Prime Minister Ryutaro Hashimoto on Tuesday approved an outline for a U.S.-style “bridge bank” designed to prevent bank failures from disrupting the entire economy.
Funds from the government-backed Deposit Insurance Corp. should be used to set up such bridge banks, which would extend loans to sound borrowers of failed banks, Hashimoto decided while meeting with ruling Liberal Democratic Party and government officials.
Hashimoto issued the instruction to the LDP, whose task force on the bad loan problem aims to draft a plan by Thursday for creating the special state-controlled banks.
Hashimoto also ordered the Financial Supervisory Agency to develop a comprehensive plan to promote disposal of problem loans held by commercial banks. The FSA will show its plan to the LDP’s task force Thursday, said Okiharu Yasuoka, head of the task force.
Yasuoka joined a top-level meeting of the LDP and the government earlier in the day at the Prime Minister’s Official Residence, where Hashimoto met with Taku Yamasaki, chairman of the LDP’s policy research council, Finance Minister Hikaru Matsunaga and FSA Commissioner Masaharu Hino.
The bridge-bank scheme has become a focal point in a package of government measures to resolve the sour loans dragging down the economy.
The proposed bridge banks would function similarly to the bridge banks that the U.S. Federal Deposit Insurance Corp. began setting up in 1987 to bail out collapsing savings and loan associations, providing temporary solutions to problems until permanent ones can be arranged.
Under the Japanese plan, the government would create a bridge bank out of each commercial bank that fails until prospective purchasers have sufficient time to assess the quality of the bank’s loan portfolio and make a reasonable offer.
The bridge bank scheme would be used to prevent a bank failure from cutting off vital flows of credit — the life’s blood of the economy — to corporate and individual borrowers.
At the meeting, Hashimoto said a system must be established to take over the operations of banks immediately after they fail, and the system should include the functions of U.S.-style bridge banks. The Justice Ministry should be consulted to clear legal hurdles, he added.

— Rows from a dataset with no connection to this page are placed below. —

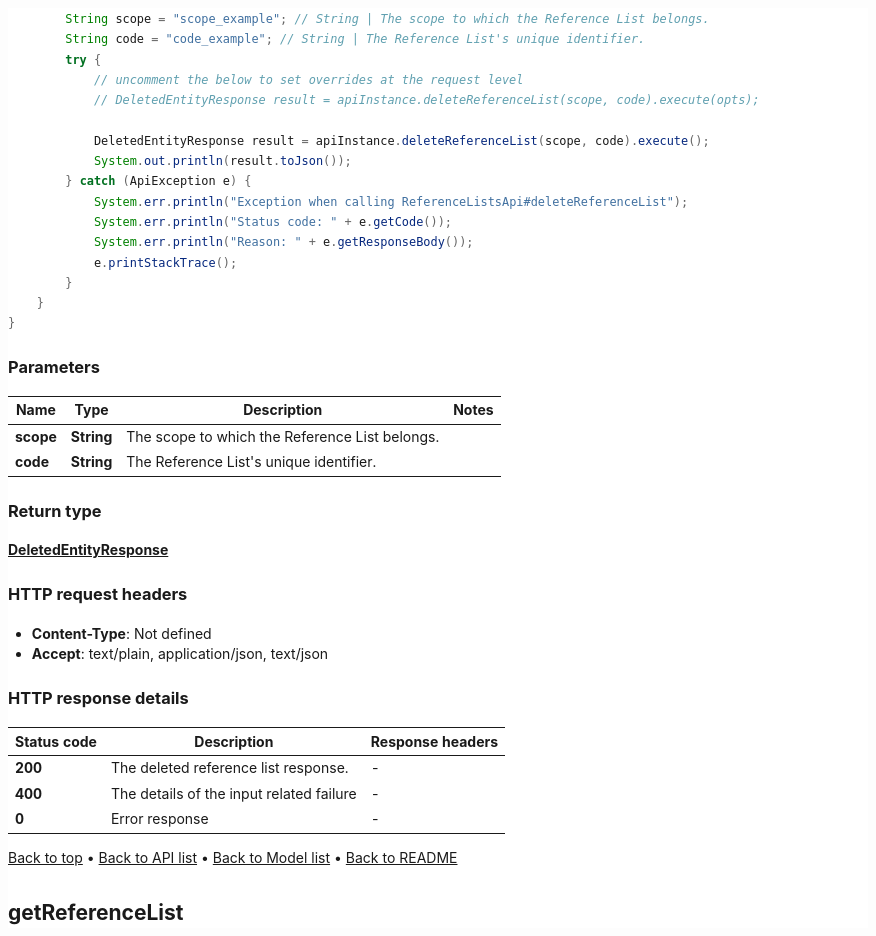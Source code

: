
 ```java
        String scope = "scope_example"; // String | The scope to which the Reference List belongs.
        String code = "code_example"; // String | The Reference List's unique identifier.
        try {
            // uncomment the below to set overrides at the request level
            // DeletedEntityResponse result = apiInstance.deleteReferenceList(scope, code).execute(opts);

            DeletedEntityResponse result = apiInstance.deleteReferenceList(scope, code).execute();
            System.out.println(result.toJson());
        } catch (ApiException e) {
            System.err.println("Exception when calling ReferenceListsApi#deleteReferenceList");
            System.err.println("Status code: " + e.getCode());
            System.err.println("Reason: " + e.getResponseBody());
            e.printStackTrace();
        }
    }
}
```

### Parameters


| Name | Type | Description  | Notes |
|------------- | ------------- | ------------- | -------------|
| **scope** | **String**| The scope to which the Reference List belongs. | |
| **code** | **String**| The Reference List&#39;s unique identifier. | |

### Return type

[**DeletedEntityResponse**](DeletedEntityResponse.md)

### HTTP request headers

- **Content-Type**: Not defined
- **Accept**: text/plain, application/json, text/json


### HTTP response details
| Status code | Description | Response headers |
|-------------|-------------|------------------|
| **200** | The deleted reference list response. |  -  |
| **400** | The details of the input related failure |  -  |
| **0** | Error response |  -  |

[Back to top](#) &#8226; [Back to API list](../README.md#documentation-for-api-endpoints) &#8226; [Back to Model list](../README.md#documentation-for-models) &#8226; [Back to README](../README.md)


## getReferenceList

Such a receiver bank would temporarily place a failed bank under state control and continue lending to sound borrowers.
Hashimoto went on to say that another kind of state-funded bank also should be created to prepare for the worse case scenario, in which no commercial bank dares to receive the failed bank. DIC should be used to set up this kind of bridge bank, he said.
Hashimoto did not elaborate on these instructions, according to the participants. It was not immediately clear how DIC could be used to protect corporate borrowers, rather than depositors, of failed banks.
DIC currently has a 30 trillion yen package of public funds that was adopted by the government to strengthen banks’ capital bases and protect depositors from bank failures. Hashimoto gave no specific instructions on funding for new bridge banks.
Concerning the FSA’s bad-loan disposal plan, Hashimoto stressed the need to expand disclosures by banks and reinforce checking by public accountants.
The prime minister also emphasized that financial institutions must bravely cope with realignment in the sector and their own restructuring.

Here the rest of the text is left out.